Democratic candidates embrace gun control in notable shift

Sen. Kamala D. Harris (Calif.) held a town hall meeting at Canyon Springs High School in Nevada, the site of a fatal shooting last year. Former congressman Beto O’Rourke (Tex.) carries in his wallet a photo of a victim of gun violence and often recounts his 8-year-old’s story of hiding in a closet during an active-shooter drill. Sen. Elizabeth Warren (Mass.) has faced questions about gun control at nearly a dozen events.

The 2020 Democratic presidential candidates are embracing gun control more enthusiastically than in any other campaign in recent memory, with emotional appeals against firearms violence….

“If their strategy involves trying to bring back Trump voters — voters from moderate to conservative areas — you probably don’t want the gun issue to get in the way,” said Robert J. Spitzer, who has written several books about gun politics. “You want to talk about health care or the economy or, from Democratic perspectives, uniting issues.”…

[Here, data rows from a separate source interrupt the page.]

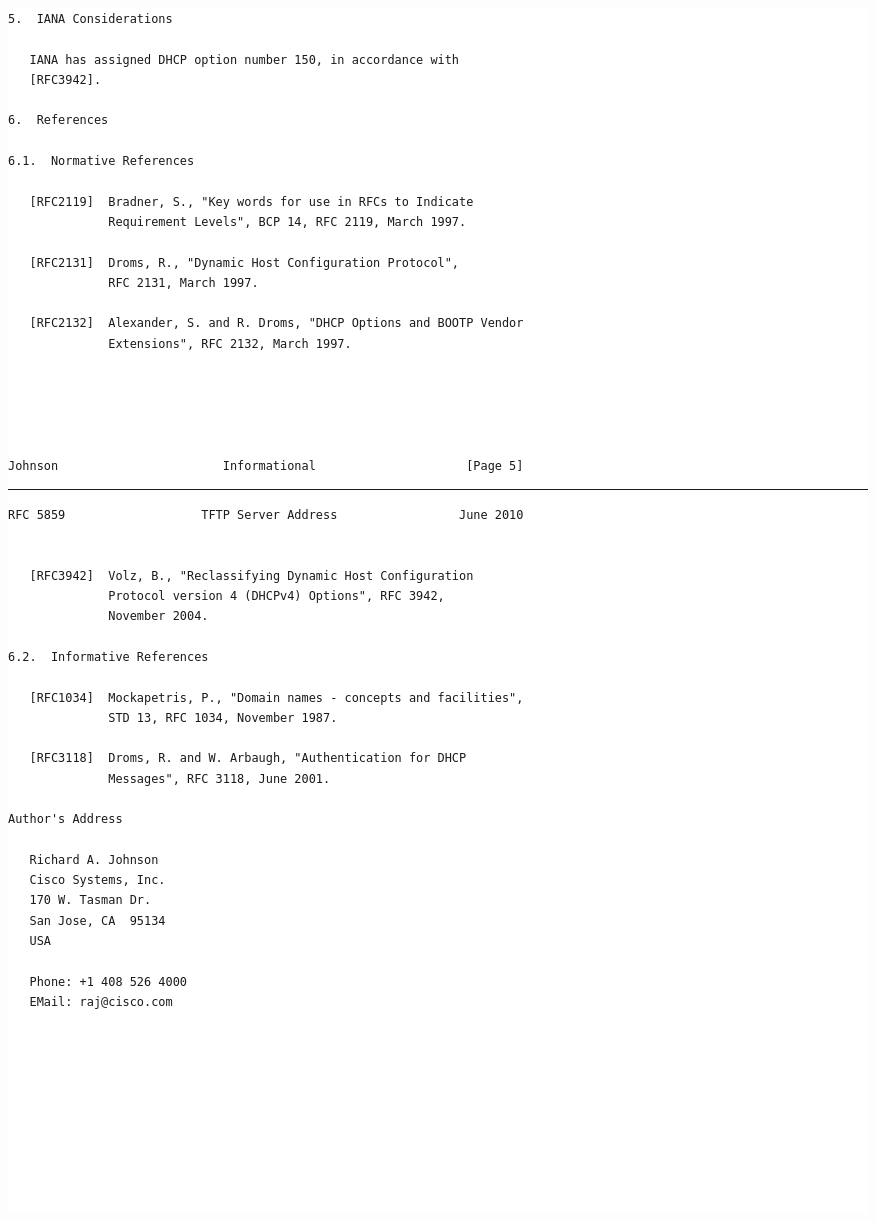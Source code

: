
 ``` newpage
5.  IANA Considerations

   IANA has assigned DHCP option number 150, in accordance with
   [RFC3942].

6.  References

6.1.  Normative References

   [RFC2119]  Bradner, S., "Key words for use in RFCs to Indicate
              Requirement Levels", BCP 14, RFC 2119, March 1997.

   [RFC2131]  Droms, R., "Dynamic Host Configuration Protocol",
              RFC 2131, March 1997.

   [RFC2132]  Alexander, S. and R. Droms, "DHCP Options and BOOTP Vendor
              Extensions", RFC 2132, March 1997.





Johnson                       Informational                     [Page 5]
```

------------------------------------------------------------------------

``` newpage
RFC 5859                   TFTP Server Address                 June 2010


   [RFC3942]  Volz, B., "Reclassifying Dynamic Host Configuration
              Protocol version 4 (DHCPv4) Options", RFC 3942,
              November 2004.

6.2.  Informative References

   [RFC1034]  Mockapetris, P., "Domain names - concepts and facilities",
              STD 13, RFC 1034, November 1987.

   [RFC3118]  Droms, R. and W. Arbaugh, "Authentication for DHCP
              Messages", RFC 3118, June 2001.

Author's Address

   Richard A. Johnson
   Cisco Systems, Inc.
   170 W. Tasman Dr.
   San Jose, CA  95134
   USA

   Phone: +1 408 526 4000
   EMail: raj@cisco.com











```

Michael Hammond, legislative counsel for the Gun Owners of America, said gun-control activists have believed the tide was shifting their way before, only to be disappointed later.

“We’re in the same situation now as following Newtown, following Columbine — a lot of Sturm und Drang but no shift in the fundamental political dynamics,” he said. “Guns are, in many parts of the country, an animating issue that will fundamentally make a difference if they believe — and I don’t think they believed in 2018 — that their gun ownership rights are actually in danger.”

In a focus group of building trade union members, held in Washington on Wednesday, several local leaders said that the Democrats need to assure voters that their hunting and hobbies will be safe.

“I want to hear them say, ‘I’m not going to take your guns,’ ” said Patrick J. Corrigan of the Cleveland-based Heat and Frost Insulators and Allied Workers Local 3. “That’s a big issue for my members.”